Texte intégral
Copies exécutoires REPUBLIQUE FRANCAISE
délivrées aux parties le : AU NOM DU PEUPLE FRANCAIS
COUR D'APPEL DE PARIS
Pôle 4 - Chambre 3
ARRET DU 11 MAI 2023
(n° , 7 pages)
Numéro d'inscription au répertoire général : N° RG 21/04032 - N° Portalis 35L7-V-B7F-CDGOY
Décision déférée à la Cour : Jugement du 25 Janvier 2021 -Tribunal de proximité de LONGJUMEAU - RG n° 1119003569
APPELANTE
S.A. [Adresse 9]
[Adresse 1]
[Adresse 12]
[Localité 5]
Représentée par Me Sylvie KONG THONG de l'AARPI Dominique OLIVIER - Sylvie KONG THONG, avocat au barreau de PARIS, toque : L0069
Assistée par Me Aude LACROIX du CABINET LEGITIA, avocat au barreau de PARIS, toque : E1971 substituée à l'audience par Me Nathalie FEUGNET, même cabinet, même toque
INTIMEE
Association DROIT AU LOGEMENT
[Adresse 6]
[Adresse 7]
[Localité 4]
Assignation devant la Cour d'Appel de PARIS, en date du 7 mai 2021, par procès-verbal de recherches infructueuses, conformément à l'article 659 du code de procédure civile
COMPOSITION DE LA COUR :
En application des dispositions des articles 805 et 907 du code de procédure civile, l'affaire a été débattue le 29 Mars 2023, en audience publique, les avocats ne s'y étant pas opposés, devant Mme Anne-Laure MEANO, Présidente, chargée du rapport.
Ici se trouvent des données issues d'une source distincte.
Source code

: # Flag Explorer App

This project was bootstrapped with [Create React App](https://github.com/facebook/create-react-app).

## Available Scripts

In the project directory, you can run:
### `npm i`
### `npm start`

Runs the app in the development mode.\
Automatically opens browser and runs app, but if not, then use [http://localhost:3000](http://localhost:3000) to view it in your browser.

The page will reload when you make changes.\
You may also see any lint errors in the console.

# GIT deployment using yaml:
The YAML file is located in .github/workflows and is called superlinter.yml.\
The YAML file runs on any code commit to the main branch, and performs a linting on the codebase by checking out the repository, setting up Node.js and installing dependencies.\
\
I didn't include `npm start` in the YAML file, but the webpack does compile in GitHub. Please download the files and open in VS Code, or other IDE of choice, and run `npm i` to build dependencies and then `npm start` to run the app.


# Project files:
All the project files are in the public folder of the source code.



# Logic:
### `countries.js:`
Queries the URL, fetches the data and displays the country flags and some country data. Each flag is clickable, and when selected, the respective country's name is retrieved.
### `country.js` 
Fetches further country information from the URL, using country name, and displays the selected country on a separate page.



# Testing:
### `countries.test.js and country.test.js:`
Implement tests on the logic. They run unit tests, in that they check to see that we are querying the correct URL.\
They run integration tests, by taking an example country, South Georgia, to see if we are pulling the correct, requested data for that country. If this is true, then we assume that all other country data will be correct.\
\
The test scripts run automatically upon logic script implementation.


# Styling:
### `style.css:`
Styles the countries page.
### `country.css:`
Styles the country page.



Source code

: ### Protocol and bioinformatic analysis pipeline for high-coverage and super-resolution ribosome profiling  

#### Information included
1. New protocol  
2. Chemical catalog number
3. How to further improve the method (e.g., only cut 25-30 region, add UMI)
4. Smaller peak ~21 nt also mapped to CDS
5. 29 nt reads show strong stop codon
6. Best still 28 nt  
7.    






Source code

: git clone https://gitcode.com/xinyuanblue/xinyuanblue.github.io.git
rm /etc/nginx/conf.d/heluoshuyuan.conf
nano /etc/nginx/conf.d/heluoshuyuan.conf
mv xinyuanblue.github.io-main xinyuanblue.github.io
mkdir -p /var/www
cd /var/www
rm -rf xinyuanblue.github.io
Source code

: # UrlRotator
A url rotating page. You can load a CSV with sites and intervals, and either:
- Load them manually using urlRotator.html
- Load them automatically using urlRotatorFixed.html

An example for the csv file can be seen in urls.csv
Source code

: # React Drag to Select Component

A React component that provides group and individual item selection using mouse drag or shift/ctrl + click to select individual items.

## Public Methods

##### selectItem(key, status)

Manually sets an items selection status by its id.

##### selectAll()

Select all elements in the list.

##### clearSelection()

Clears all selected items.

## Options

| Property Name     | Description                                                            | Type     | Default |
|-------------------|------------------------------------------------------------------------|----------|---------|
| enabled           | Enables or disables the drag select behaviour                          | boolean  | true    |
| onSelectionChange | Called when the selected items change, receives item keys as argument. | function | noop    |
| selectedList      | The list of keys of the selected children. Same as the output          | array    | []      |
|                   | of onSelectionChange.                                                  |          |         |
Ce magistrat a rendu compte des plaidoiries dans le délibéré de la Cour, entendu en son rapport, composée de :
François LEPLAT, président
Anne-Laure MEANO, président
Aurore DOCQUINCOURT, conseiller
Greffier, lors des débats : Mme Joëlle COULMANCE
ARRET :
- rendu par défaut
- par mise à disposition de l'arrêt au greffe de la Cour, les parties en ayant été préalablement avisées dans les conditions prévues au deuxième alinéa de l'article 450 du code de procédure civile.
- signé par François LEPLAT, Président de Chambre et par Joëlle COULMANCE, Greffière, présente lors de la mise à disposition.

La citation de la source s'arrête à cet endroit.